• **Instructions to follow**
Across the listing, count the lines that include the string "medskip". Give nothing besides the number.

• **Extracted material**
○ ○ ○ ○
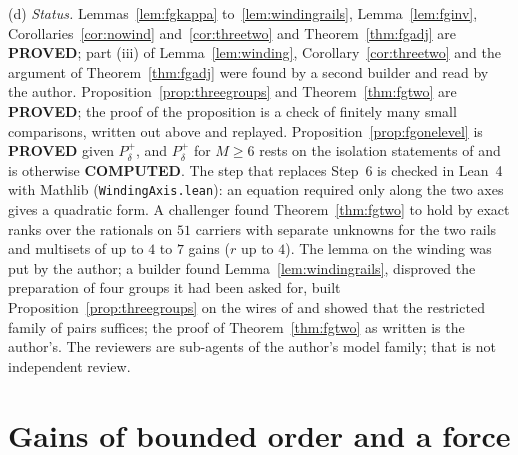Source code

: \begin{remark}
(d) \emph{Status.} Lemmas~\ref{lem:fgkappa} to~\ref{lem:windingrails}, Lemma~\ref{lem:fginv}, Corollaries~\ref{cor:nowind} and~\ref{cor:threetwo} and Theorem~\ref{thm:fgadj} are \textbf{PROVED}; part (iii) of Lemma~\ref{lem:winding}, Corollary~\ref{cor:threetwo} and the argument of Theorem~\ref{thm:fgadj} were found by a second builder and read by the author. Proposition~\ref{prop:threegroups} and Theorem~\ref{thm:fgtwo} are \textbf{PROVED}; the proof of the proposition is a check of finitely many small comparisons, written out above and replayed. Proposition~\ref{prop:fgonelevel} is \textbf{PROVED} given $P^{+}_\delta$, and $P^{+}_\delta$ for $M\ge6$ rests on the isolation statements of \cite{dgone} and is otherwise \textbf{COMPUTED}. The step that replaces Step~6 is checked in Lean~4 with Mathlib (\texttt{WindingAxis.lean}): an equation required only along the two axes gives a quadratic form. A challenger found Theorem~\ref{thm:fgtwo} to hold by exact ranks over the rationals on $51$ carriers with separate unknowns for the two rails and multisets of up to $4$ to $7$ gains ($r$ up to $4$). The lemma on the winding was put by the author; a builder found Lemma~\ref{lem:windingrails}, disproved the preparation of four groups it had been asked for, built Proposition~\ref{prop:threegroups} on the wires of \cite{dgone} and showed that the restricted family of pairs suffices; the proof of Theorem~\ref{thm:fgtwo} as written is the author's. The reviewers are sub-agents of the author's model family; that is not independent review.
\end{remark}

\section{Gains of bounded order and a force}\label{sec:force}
○ ○ ○ ○
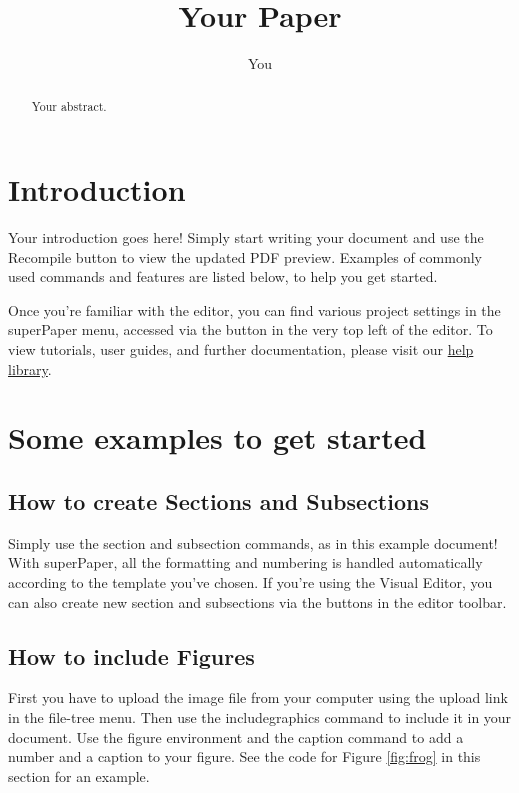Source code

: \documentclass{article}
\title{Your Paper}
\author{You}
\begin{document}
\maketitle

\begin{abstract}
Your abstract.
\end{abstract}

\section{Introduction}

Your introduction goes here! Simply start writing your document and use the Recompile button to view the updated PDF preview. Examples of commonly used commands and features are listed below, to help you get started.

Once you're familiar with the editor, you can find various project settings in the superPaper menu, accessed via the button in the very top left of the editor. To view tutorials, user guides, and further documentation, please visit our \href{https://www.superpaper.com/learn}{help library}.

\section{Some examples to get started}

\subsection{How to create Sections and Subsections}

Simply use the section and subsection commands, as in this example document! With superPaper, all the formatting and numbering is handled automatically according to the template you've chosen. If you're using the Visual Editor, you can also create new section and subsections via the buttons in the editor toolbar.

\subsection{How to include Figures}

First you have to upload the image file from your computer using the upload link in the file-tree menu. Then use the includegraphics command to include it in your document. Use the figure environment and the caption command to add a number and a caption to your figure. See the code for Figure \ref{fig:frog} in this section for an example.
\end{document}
○ ○ ○ ○
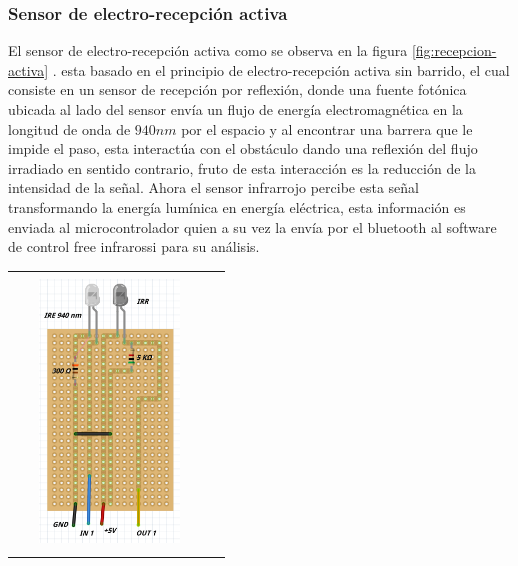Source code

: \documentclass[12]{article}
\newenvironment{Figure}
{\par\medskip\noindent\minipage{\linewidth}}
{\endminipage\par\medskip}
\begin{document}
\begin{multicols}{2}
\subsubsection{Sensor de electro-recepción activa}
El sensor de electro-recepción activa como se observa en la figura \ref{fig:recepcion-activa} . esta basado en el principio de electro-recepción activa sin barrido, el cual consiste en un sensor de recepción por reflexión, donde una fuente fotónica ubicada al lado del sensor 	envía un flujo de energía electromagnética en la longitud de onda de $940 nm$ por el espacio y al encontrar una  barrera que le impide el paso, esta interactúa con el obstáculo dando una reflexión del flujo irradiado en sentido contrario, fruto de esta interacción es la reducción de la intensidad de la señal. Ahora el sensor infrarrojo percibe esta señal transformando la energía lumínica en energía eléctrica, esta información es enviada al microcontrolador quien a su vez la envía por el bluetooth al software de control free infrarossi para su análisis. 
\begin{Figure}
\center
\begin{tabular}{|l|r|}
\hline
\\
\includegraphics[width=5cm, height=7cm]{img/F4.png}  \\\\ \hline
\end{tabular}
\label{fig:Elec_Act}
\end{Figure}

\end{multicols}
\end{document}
○ ○ ○ ○
• **Output of the task**
2